Although it is not possible to separate mechanical and neurophysiologic effects in clinical research, disruption of articular and/or periarticular adhesions, release of entrapped synovial folds or plicae, reduction of displaced nuclear fragments, and unbuckling of motion segments have all been suggested as mechanical effects of thrust techniques. Peak force magnitudes used during spinal thrust techniques easily exceed body weight and are attained within 100 to 200 msec. Increased strain rates with thrust techniques lead to increased stiffness in collagenous tissues, possibly resulting in failure or disruption of adhesions with decreased joint excursion when compared to low-velocity techniques. Alternatively, mobility restrictions owing to collagenous shortening, fibrosis, or hyperplasia would likely benefit more from the viscoelastic deformation produced by sustained or oscillatory nonthrust articular and soft tissue techniques.

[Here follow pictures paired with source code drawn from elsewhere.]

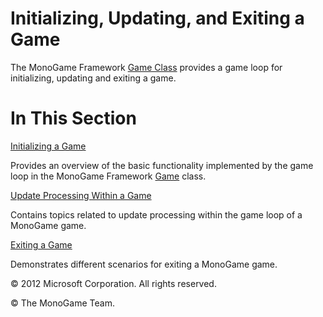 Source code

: ﻿

# Initializing, Updating, and Exiting a Game

The MonoGame Framework [Game Class](T_Microsoft_Xna_Framework_Game.md) provides a game loop for initializing, updating and exiting a game.

# In This Section

[Initializing a Game](AppModel_GameLoop.md)

Provides an overview of the basic functionality implemented by the game loop in the MonoGame Framework [Game](T_Microsoft_Xna_Framework_Game.md) class.

[Update Processing Within a Game](AppModel_Updating.md)

Contains topics related to update processing within the game loop of a MonoGame game.

[Exiting a Game](AppModel_Exiting.md)

Demonstrates different scenarios for exiting a MonoGame game.

© 2012 Microsoft Corporation. All rights reserved.  

© The MonoGame Team.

The synovial fluid is composed of 15% suspended gases, 80% of which is carbon dioxide and the rest mainly oxygen and nitrogen. Thrust techniques cause a rapid distraction of the joint cavity resulting in a similarly rapid drop by some 3.5 atmosphere in intraarticular pressure. Although the joint will unsuccessfully try to adapt with invagination of capsular tissue into the joint cavity, the sudden local reduction of pressure will cause a process called cavitation whereby the previously suspended gases are released from solution and form a gas bubble within the joint. The cavitation process itself or the subsequent collapse of this gas bubble is what causes the audible release that often accompanies thrust techniques. Manipulation of a joint is followed by a refractory period of some 15 to 30 minutes during which the gas is again reabsorbed into the synovial fluid and no new cavitation can be produced. The joint distention due to the presence of nonsuspended gases in the synovial fluid during this period has been hypothesized to result in viscoelastic deformation of restricted capsuloligamentous structures.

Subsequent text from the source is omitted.